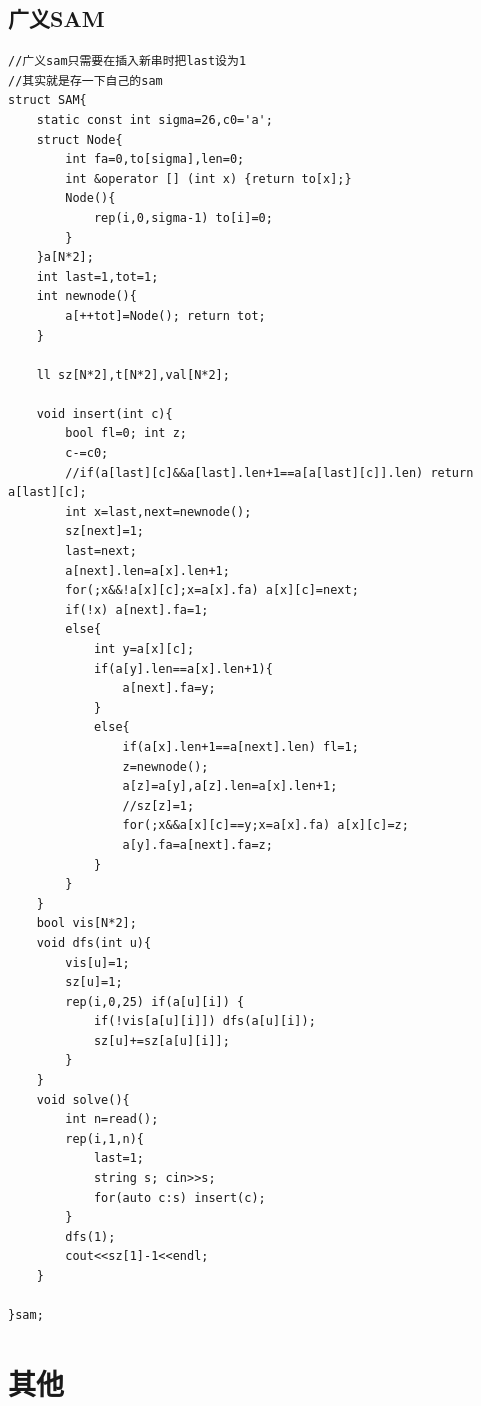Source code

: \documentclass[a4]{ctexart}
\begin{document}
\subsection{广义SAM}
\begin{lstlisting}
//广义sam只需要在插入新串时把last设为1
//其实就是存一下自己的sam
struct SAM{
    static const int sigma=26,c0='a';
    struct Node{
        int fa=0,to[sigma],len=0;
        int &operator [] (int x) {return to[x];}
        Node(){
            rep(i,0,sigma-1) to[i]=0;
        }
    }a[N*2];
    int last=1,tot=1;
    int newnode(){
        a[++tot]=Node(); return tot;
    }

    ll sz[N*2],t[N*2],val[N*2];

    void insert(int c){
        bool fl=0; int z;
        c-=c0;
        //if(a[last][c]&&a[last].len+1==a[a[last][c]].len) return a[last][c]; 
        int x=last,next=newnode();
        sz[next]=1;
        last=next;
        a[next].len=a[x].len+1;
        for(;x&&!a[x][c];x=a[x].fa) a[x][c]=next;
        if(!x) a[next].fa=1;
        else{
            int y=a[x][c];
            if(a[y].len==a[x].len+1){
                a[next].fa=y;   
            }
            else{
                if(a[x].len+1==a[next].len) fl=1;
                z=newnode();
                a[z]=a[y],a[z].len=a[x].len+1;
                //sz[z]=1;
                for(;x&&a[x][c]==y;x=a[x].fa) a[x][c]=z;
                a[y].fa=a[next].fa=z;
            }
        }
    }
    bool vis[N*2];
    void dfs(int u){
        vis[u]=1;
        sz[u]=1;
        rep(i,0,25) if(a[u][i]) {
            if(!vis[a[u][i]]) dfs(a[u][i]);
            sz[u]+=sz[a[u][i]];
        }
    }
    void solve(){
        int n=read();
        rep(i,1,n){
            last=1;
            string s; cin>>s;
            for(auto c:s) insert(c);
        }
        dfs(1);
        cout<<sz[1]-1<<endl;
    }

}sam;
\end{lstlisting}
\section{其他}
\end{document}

************

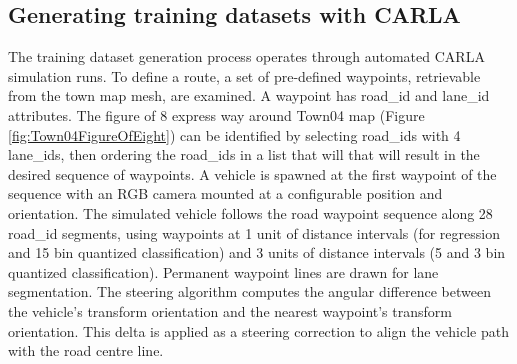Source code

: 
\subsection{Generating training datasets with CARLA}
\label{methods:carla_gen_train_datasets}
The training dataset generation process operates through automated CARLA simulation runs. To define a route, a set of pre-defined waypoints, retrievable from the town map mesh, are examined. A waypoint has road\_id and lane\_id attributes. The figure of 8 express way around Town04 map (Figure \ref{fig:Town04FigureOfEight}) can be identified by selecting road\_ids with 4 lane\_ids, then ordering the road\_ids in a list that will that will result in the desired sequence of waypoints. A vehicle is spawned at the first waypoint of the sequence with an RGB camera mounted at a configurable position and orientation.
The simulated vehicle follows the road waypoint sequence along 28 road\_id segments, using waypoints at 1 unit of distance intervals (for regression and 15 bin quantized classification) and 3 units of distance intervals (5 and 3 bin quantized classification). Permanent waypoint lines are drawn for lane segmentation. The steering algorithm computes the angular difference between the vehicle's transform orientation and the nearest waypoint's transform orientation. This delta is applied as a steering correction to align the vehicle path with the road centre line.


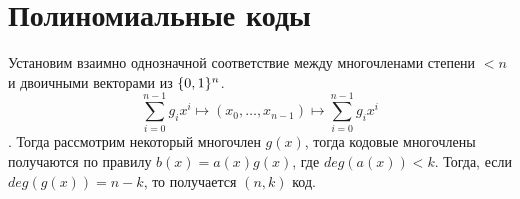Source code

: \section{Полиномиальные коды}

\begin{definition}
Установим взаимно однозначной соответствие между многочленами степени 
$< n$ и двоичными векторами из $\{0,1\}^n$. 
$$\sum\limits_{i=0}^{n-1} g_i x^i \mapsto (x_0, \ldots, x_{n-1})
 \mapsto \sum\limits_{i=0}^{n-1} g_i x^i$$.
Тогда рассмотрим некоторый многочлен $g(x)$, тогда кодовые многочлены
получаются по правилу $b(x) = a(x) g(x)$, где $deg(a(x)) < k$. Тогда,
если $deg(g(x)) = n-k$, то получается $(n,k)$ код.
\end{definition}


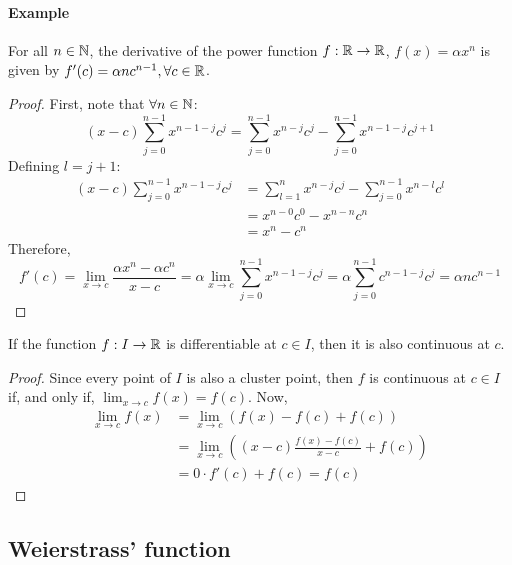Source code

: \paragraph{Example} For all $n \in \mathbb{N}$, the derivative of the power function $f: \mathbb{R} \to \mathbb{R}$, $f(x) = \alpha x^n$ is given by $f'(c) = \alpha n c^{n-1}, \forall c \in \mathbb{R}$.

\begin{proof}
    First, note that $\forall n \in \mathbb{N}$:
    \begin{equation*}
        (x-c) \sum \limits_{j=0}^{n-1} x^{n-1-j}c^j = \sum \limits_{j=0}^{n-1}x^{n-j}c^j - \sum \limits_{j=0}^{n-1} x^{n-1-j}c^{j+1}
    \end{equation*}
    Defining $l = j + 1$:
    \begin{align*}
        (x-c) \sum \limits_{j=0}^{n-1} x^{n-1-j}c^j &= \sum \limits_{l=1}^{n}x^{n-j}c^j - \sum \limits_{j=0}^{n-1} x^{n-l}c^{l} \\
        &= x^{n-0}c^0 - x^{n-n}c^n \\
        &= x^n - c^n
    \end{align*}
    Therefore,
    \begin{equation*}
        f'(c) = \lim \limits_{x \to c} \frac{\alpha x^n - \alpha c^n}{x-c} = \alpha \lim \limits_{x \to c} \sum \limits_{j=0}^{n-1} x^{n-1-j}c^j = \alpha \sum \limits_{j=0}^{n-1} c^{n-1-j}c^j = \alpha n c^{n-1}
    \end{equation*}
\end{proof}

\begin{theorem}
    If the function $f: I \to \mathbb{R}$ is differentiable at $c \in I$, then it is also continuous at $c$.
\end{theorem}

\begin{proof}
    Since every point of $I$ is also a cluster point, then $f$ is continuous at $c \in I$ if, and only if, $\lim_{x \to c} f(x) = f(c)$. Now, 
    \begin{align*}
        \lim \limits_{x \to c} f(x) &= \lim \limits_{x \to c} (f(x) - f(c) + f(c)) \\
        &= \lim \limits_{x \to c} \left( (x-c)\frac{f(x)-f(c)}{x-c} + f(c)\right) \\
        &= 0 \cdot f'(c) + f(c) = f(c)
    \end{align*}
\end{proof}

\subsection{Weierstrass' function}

************

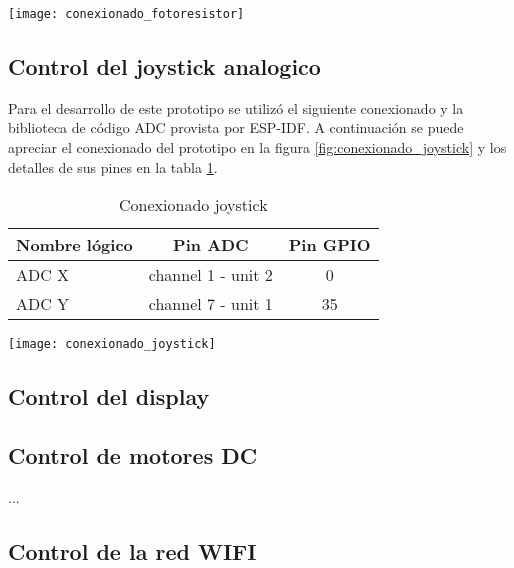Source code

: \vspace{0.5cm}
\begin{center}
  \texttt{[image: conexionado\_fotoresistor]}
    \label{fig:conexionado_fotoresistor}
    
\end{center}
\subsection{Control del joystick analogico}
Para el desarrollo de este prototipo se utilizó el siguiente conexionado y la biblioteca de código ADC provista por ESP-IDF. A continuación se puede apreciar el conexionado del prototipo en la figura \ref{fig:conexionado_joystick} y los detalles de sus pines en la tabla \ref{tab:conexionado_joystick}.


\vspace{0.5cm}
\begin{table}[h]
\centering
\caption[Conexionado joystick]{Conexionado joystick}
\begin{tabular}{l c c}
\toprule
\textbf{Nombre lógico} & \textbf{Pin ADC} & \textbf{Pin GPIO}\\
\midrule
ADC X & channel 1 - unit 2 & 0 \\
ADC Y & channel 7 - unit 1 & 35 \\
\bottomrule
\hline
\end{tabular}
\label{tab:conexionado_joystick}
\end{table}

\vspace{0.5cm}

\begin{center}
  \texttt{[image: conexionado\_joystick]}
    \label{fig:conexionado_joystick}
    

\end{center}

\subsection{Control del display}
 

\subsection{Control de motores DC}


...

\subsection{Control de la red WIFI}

************

* _WHAT YOU HAVE TO DO_
Provide only the count of lines above in which the word "mapsto" occurs.

* _SOLUTION_
2